(Rendered images with source text)
★ ★ ★ ★
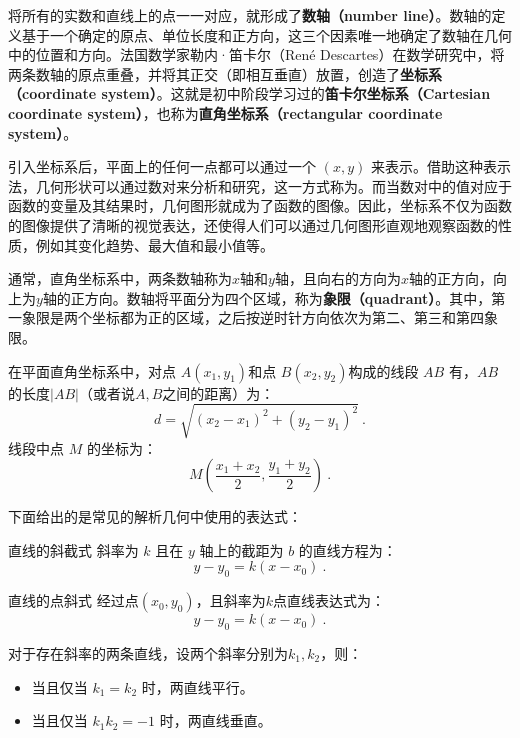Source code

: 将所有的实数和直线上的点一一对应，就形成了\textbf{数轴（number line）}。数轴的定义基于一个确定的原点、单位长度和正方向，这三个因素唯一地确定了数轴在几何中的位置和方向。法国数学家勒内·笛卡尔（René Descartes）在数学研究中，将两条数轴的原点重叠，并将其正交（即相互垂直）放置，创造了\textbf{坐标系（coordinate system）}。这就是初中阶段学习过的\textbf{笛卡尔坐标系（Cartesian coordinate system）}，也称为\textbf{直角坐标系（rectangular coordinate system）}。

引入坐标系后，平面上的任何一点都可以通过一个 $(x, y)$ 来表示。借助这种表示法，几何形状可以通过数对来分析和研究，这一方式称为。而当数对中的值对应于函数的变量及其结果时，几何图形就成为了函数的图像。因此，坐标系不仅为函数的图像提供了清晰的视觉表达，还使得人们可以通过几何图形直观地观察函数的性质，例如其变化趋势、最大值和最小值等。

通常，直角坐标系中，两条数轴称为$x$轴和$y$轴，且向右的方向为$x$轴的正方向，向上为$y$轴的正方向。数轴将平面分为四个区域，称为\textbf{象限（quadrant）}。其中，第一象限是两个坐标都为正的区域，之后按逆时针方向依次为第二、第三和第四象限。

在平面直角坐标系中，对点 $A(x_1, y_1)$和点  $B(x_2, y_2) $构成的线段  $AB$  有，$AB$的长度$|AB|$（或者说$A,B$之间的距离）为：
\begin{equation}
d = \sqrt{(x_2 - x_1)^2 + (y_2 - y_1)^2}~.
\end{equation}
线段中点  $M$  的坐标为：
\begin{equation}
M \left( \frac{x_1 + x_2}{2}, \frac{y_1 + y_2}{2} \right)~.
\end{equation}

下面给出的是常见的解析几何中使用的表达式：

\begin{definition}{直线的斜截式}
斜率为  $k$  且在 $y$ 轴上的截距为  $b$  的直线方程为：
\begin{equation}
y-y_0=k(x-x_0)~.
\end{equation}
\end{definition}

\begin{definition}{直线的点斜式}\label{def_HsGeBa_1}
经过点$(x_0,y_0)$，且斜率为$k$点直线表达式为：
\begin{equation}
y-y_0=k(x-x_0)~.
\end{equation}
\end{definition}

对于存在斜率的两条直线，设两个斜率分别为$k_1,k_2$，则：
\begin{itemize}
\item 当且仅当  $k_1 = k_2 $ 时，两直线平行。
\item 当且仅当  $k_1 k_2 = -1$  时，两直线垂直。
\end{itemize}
★ ★ ★ ★
▶ GOAL OF THE EXERCISE: Reproduce the records above exactly, excluding every picture.

▶ PROBLEM SOLUTION:
Source code

: 将所有的实数和直线上的点一一对应，就形成了\textbf{数轴（number line）}。数轴的定义基于一个确定的原点、单位长度和正方向，这三个因素唯一地确定了数轴在几何中的位置和方向。法国数学家勒内·笛卡尔（René Descartes）在数学研究中，将两条数轴的原点重叠，并将其正交（即相互垂直）放置，创造了\textbf{坐标系（coordinate system）}。这就是初中阶段学习过的\textbf{笛卡尔坐标系（Cartesian coordinate system）}，也称为\textbf{直角坐标系（rectangular coordinate system）}。

引入坐标系后，平面上的任何一点都可以通过一个 $(x, y)$ 来表示。借助这种表示法，几何形状可以通过数对来分析和研究，这一方式称为。而当数对中的值对应于函数的变量及其结果时，几何图形就成为了函数的图像。因此，坐标系不仅为函数的图像提供了清晰的视觉表达，还使得人们可以通过几何图形直观地观察函数的性质，例如其变化趋势、最大值和最小值等。

通常，直角坐标系中，两条数轴称为$x$轴和$y$轴，且向右的方向为$x$轴的正方向，向上为$y$轴的正方向。数轴将平面分为四个区域，称为\textbf{象限（quadrant）}。其中，第一象限是两个坐标都为正的区域，之后按逆时针方向依次为第二、第三和第四象限。

在平面直角坐标系中，对点 $A(x_1, y_1)$和点  $B(x_2, y_2) $构成的线段  $AB$  有，$AB$的长度$|AB|$（或者说$A,B$之间的距离）为：
\begin{equation}
d = \sqrt{(x_2 - x_1)^2 + (y_2 - y_1)^2}~.
\end{equation}
线段中点  $M$  的坐标为：
\begin{equation}
M \left( \frac{x_1 + x_2}{2}, \frac{y_1 + y_2}{2} \right)~.
\end{equation}

下面给出的是常见的解析几何中使用的表达式：

\begin{definition}{直线的斜截式}
斜率为  $k$  且在 $y$ 轴上的截距为  $b$  的直线方程为：
\begin{equation}
y-y_0=k(x-x_0)~.
\end{equation}
\end{definition}

\begin{definition}{直线的点斜式}\label{def_HsGeBa_1}
经过点$(x_0,y_0)$，且斜率为$k$点直线表达式为：
\begin{equation}
y-y_0=k(x-x_0)~.
\end{equation}
\end{definition}

对于存在斜率的两条直线，设两个斜率分别为$k_1,k_2$，则：
\begin{itemize}
\item 当且仅当  $k_1 = k_2 $ 时，两直线平行。
\item 当且仅当  $k_1 k_2 = -1$  时，两直线垂直。
\end{itemize}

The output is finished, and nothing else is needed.